Florence Parly, ministre française des Armées, reçue par le président malien, Ibrahim Boubacar Keita, au palais présidentiel, à Bamako, le 1er août 2017.
© HABIBOU KOUYATE / AFP

Florence Parly, ministre française des Armées, passe le réveillon auprès des militaires français de l’opération Barkhane, au Mali. Elle a rencontré, ce dimanche 31 décembre, à Bamako, le président Ibrahim Boubakar Keïta. Au programme de cet entretien figure l’accélération de la mise en œuvre de la force conjointe du G5 Sahel.

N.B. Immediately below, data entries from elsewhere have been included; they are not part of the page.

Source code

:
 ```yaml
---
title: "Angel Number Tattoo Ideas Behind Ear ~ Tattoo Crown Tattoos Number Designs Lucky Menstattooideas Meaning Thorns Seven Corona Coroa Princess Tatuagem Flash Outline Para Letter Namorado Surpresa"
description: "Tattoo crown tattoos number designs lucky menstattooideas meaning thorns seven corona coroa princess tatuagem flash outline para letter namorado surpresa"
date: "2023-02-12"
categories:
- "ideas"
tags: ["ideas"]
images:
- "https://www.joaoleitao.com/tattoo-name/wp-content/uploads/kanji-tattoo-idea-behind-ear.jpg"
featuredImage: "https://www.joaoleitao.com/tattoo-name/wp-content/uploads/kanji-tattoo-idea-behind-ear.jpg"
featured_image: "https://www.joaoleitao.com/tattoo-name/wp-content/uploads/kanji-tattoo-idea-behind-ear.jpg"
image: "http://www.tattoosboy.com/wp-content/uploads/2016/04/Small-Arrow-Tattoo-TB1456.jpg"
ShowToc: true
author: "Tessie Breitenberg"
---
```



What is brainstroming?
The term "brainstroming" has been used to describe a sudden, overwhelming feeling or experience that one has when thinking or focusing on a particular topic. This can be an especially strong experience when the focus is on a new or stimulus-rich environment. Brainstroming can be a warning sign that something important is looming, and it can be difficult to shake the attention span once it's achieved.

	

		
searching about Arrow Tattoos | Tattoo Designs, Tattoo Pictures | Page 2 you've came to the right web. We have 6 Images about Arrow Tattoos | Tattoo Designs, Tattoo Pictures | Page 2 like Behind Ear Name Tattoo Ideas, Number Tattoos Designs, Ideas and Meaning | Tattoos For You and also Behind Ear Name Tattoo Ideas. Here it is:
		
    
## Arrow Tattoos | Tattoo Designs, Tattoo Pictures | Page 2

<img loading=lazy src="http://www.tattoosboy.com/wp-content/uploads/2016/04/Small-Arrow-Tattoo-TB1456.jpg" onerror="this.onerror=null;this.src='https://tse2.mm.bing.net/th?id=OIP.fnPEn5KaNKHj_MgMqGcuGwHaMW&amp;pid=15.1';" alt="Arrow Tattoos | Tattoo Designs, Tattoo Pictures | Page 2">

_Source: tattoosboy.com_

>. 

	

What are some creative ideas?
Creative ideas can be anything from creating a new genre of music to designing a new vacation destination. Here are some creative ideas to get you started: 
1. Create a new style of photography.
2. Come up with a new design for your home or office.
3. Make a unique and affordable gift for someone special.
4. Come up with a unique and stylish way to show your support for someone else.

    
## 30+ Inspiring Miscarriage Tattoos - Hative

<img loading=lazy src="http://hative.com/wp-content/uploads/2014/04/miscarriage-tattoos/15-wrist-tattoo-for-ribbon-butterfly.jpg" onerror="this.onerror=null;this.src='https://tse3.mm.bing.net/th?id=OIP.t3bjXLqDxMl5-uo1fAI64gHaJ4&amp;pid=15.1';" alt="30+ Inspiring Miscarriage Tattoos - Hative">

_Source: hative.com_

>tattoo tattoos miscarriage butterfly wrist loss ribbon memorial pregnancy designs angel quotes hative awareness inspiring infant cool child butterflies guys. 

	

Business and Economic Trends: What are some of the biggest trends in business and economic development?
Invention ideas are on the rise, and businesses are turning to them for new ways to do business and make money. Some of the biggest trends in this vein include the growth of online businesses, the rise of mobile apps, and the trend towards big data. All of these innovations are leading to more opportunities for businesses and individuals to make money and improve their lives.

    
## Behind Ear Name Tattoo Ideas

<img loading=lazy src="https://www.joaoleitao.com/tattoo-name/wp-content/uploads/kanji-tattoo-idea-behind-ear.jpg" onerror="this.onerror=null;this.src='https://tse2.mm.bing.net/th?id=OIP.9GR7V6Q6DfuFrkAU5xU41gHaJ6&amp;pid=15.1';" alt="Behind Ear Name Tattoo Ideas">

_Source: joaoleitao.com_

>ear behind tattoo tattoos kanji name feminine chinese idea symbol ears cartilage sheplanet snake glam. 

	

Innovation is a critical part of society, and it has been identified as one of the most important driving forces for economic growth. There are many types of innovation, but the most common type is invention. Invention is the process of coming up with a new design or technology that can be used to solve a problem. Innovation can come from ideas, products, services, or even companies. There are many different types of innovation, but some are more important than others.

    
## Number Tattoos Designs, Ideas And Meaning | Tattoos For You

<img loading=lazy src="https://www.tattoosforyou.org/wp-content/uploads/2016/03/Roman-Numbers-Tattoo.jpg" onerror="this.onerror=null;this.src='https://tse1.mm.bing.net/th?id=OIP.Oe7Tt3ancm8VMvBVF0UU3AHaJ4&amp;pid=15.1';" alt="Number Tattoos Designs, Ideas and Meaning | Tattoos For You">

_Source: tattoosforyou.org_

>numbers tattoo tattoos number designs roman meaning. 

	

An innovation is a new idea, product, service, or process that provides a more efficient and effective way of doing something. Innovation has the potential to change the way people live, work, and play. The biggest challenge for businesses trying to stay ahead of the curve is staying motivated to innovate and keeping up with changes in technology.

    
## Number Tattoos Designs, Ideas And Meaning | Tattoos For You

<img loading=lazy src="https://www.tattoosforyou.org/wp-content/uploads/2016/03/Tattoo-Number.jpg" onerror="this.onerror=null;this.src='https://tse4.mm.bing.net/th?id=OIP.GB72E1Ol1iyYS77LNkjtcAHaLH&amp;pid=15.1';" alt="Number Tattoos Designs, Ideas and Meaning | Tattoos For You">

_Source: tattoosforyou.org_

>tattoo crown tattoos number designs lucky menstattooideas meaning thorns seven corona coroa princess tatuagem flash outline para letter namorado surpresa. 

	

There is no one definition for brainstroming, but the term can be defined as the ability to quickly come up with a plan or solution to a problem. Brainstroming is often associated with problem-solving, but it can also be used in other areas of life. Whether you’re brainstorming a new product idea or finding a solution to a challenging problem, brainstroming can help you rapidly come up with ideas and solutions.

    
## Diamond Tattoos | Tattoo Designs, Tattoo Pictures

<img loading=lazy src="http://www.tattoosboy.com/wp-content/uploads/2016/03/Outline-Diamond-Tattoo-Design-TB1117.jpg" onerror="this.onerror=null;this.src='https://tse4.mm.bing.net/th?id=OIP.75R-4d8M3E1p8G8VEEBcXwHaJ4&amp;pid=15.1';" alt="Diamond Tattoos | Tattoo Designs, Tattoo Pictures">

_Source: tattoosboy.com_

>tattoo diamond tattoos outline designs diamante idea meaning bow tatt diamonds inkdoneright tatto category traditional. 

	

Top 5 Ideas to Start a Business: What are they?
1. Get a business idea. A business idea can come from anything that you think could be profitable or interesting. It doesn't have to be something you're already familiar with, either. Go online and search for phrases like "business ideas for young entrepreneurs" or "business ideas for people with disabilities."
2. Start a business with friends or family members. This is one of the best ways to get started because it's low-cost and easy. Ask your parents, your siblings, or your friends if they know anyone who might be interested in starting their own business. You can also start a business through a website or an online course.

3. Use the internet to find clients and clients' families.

Le 15 janvier, Florence Parly va réunir à Paris les ministres de la Défense des cinq pays concernés ainsi que les représentants de certains pays donateurs. La construction de la Force avance.

Des promesses de dons de 251 millions d’euros ont été enregistrées, après la réunion de la Celle-Saint-Cloud, mi-décembre. Mais il faut passer à la vitesse supérieure pour obtenir les premiers résultats opérationnels.

« Il faut aller vite, mais on ne peut pas se permettre de verser de l’eau dans le sable », prévient Florence Parly. En clair, il faudra surveiller l’utilisation des fonds.

Barkhane devra aussi aider les partenaires régionaux, dans l’expression du besoin, en matériel militaire notamment. Bruxelles attend une liste très précise pour la réunion des donateurs, fin février.

Techniquement, il reste aussi des questions à régler pour faire fonctionner la force, comme le transfert d’autorité vers le commandant de la Force, le Général malien, Didier Dacko ; la montée en puissance des différents bataillons ; l’équipement des PC de régions et la programmation concrète des opérations. Ce sont là des sujets qui ont été évoqués lors de son entretien avec le président malien.

Concernant l’arrivée de Soumeylou Boubèye Maïga à la primature - une vielle connaissance de l’hôtel de Brienne - Florence Parly assure que ce changement de gouvernement « a vocation à permettre l’ouverture d’un dialogue plus large, une condition à un retour progressif à une situation stable au Mali », selon elle.